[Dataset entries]
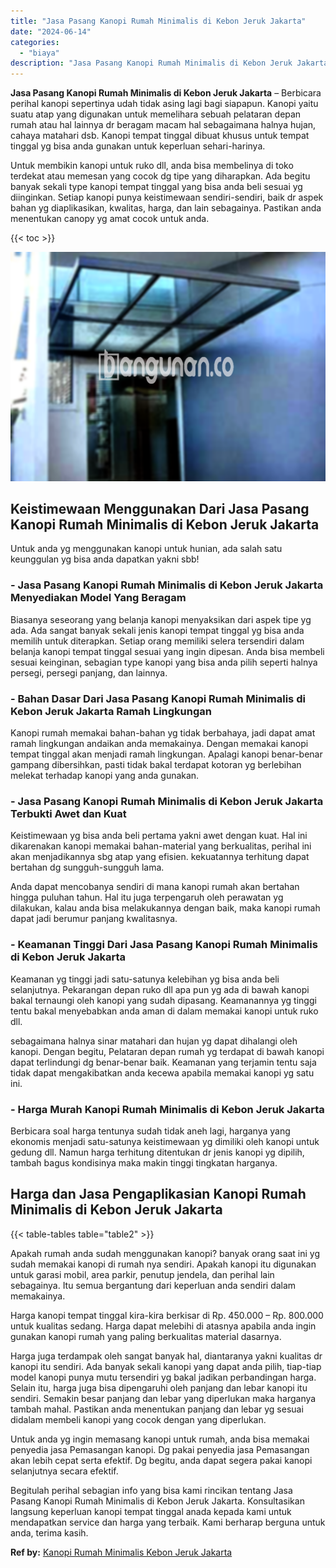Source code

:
 ```yaml
---
title: "Jasa Pasang Kanopi Rumah Minimalis di Kebon Jeruk Jakarta"
date: "2024-06-14"
categories: 
  - "biaya"
description: "Jasa Pasang Kanopi Rumah Minimalis di Kebon Jeruk Jakarta. Begitulah perihal sebagian info yang bisa kami rincikan tentang Jasa Pasang Kanopi Rumah Minimalis..."
---
```


**Jasa Pasang Kanopi Rumah Minimalis di Kebon Jeruk Jakarta** – Berbicara perihal kanopi sepertinya udah tidak asing lagi bagi siapapun. Kanopi yaitu suatu atap yang digunakan untuk memelihara sebuah pelataran depan rumah atau hal lainnya dr beragam macam hal sebagaimana halnya hujan, cahaya matahari dsb. Kanopi tempat tinggal dibuat khusus untuk tempat tinggal yg bisa anda gunakan untuk keperluan sehari-harinya.

Untuk membikin kanopi untuk ruko dll, anda bisa membelinya di toko terdekat atau memesan yang cocok dg tipe yang diharapkan. Ada begitu banyak sekali type kanopi tempat tinggal yang bisa anda beli sesuai yg diinginkan. Setiap kanopi punya keistimewaan sendiri-sendiri, baik dr aspek bahan yg diaplikasikan, kwalitas, harga, dan lain sebagainya. Pastikan anda menentukan canopy yg amat cocok untuk anda.

{{< toc >}}

![Jasa Pasang Kanopi Rumah Minimalis di Kebon Jeruk Jakarta](/images/harga-kanopi-minimalis-24.png)

## Keistimewaan Menggunakan Dari Jasa Pasang Kanopi Rumah Minimalis di Kebon Jeruk Jakarta

Untuk anda yg menggunakan kanopi untuk hunian, ada salah satu keunggulan yg bisa anda dapatkan yakni sbb!

### \- Jasa Pasang Kanopi Rumah Minimalis di Kebon Jeruk Jakarta Menyediakan Model Yang Beragam

Biasanya seseorang yang belanja kanopi menyaksikan dari aspek tipe yg ada. Ada sangat banyak sekali jenis kanopi tempat tinggal yg bisa anda memilih untuk diterapkan. Setiap orang memiliki selera tersendiri dalam belanja kanopi tempat tinggal sesuai yang ingin dipesan. Anda bisa membeli sesuai keinginan, sebagian type kanopi yang bisa anda pilih seperti halnya persegi, persegi panjang, dan lainnya.

### \- Bahan Dasar Dari Jasa Pasang Kanopi Rumah Minimalis di Kebon Jeruk Jakarta Ramah Lingkungan

Kanopi rumah memakai bahan-bahan yg tidak berbahaya, jadi dapat amat ramah lingkungan andaikan anda memakainya. Dengan memakai kanopi tempat tinggal akan menjadi ramah lingkungan. Apalagi kanopi benar-benar gampang dibersihkan, pasti tidak bakal terdapat kotoran yg berlebihan melekat terhadap kanopi yang anda gunakan.

### \- Jasa Pasang Kanopi Rumah Minimalis di Kebon Jeruk Jakarta Terbukti Awet dan Kuat

Keistimewaan yg bisa anda beli pertama yakni awet dengan kuat. Hal ini dikarenakan kanopi memakai bahan-material yang berkualitas, perihal ini akan menjadikannya sbg atap yang efisien. kekuatannya terhitung dapat bertahan dg sungguh-sungguh lama.

Anda dapat mencobanya sendiri di mana kanopi rumah akan bertahan hingga puluhan tahun. Hal itu juga terpengaruh oleh perawatan yg dilakukan, kalau anda bisa melakukannya dengan baik, maka kanopi rumah dapat jadi berumur panjang kwalitasnya.

### \- Keamanan Tinggi Dari Jasa Pasang Kanopi Rumah Minimalis di Kebon Jeruk Jakarta

Keamanan yg tinggi jadi satu-satunya kelebihan yg bisa anda beli selanjutnya. Pekarangan depan ruko dll apa pun yg ada di bawah kanopi bakal ternaungi oleh kanopi yang sudah dipasang. Keamanannya yg tinggi tentu bakal menyebabkan anda aman di dalam memakai kanopi untuk ruko dll.

sebagaimana halnya sinar matahari dan hujan yg dapat dihalangi oleh kanopi. Dengan begitu, Pelataran depan rumah yg terdapat di bawah kanopi dapat terlindungi dg benar-benar baik. Keamanan yang terjamin tentu saja tidak dapat mengakibatkan anda kecewa apabila memakai kanopi yg satu ini.

### \- Harga Murah Kanopi Rumah Minimalis di Kebon Jeruk Jakarta

Berbicara soal harga tentunya sudah tidak aneh lagi, harganya yang ekonomis menjadi satu-satunya keistimewaan yg dimiliki oleh kanopi untuk gedung dll. Namun harga terhitung ditentukan dr jenis kanopi yg dipilih, tambah bagus kondisinya maka makin tinggi tingkatan harganya.

## Harga dan Jasa Pengaplikasian Kanopi Rumah Minimalis di Kebon Jeruk Jakarta

{{< table-tables table="table2" >}}

Apakah rumah anda sudah menggunakan kanopi? banyak orang saat ini yg sudah memakai kanopi di rumah nya sendiri. Apakah kanopi itu digunakan untuk garasi mobil, area parkir, penutup jendela, dan perihal lain sebagainya. Itu semua bergantung dari keperluan anda sendiri dalam memakainya.

Harga kanopi tempat tinggal kira-kira berkisar di Rp. 450.000 – Rp. 800.000 untuk kualitas sedang. Harga dapat melebihi di atasnya apabila anda ingin gunakan kanopi rumah yang paling berkualitas material dasarnya.

Harga juga terdampak oleh sangat banyak hal, diantaranya yakni kualitas dr kanopi itu sendiri. Ada banyak sekali kanopi yang dapat anda pilih, tiap-tiap model kanopi punya mutu tersendiri yg bakal jadikan perbandingan harga. Selain itu, harga juga bisa dipengaruhi oleh panjang dan lebar kanopi itu sendiri. Semakin besar panjang dan lebar yang diperlukan maka harganya tambah mahal. Pastikan anda menentukan panjang dan lebar yg sesuai didalam membeli kanopi yang cocok dengan yang diperlukan.

Untuk anda yg ingin memasang kanopi untuk rumah, anda bisa memakai penyedia jasa Pemasangan kanopi. Dg pakai penyedia jasa Pemasangan akan lebih cepat serta efektif. Dg begitu, anda dapat segera pakai kanopi selanjutnya secara efektif.

Begitulah perihal sebagian info yang bisa kami rincikan tentang Jasa Pasang Kanopi Rumah Minimalis di Kebon Jeruk Jakarta. Konsultasikan langsung keperluan kanopi tempat tinggal anada kepada kami untuk mendapatkan service dan harga yang terbaik. Kami berharap berguna untuk anda, terima kasih.

**Ref by:**  [Kanopi Rumah Minimalis Kebon Jeruk Jakarta](https://id.wikipedia.org/wiki/Kanopi)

_ASSIGNMENT_. Of the lines above, copy each that contains "terhitung".

_RESPONSE FOR THIS EXERCISE_.
Keistimewaan yg bisa anda beli pertama yakni awet dengan kuat. Hal ini dikarenakan kanopi memakai bahan-material yang berkualitas, perihal ini akan menjadikannya sbg atap yang efisien. kekuatannya terhitung dapat bertahan dg sungguh-sungguh lama.
Berbicara soal harga tentunya sudah tidak aneh lagi, harganya yang ekonomis menjadi satu-satunya keistimewaan yg dimiliki oleh kanopi untuk gedung dll. Namun harga terhitung ditentukan dr jenis kanopi yg dipilih, tambah bagus kondisinya maka makin tinggi tingkatan harganya.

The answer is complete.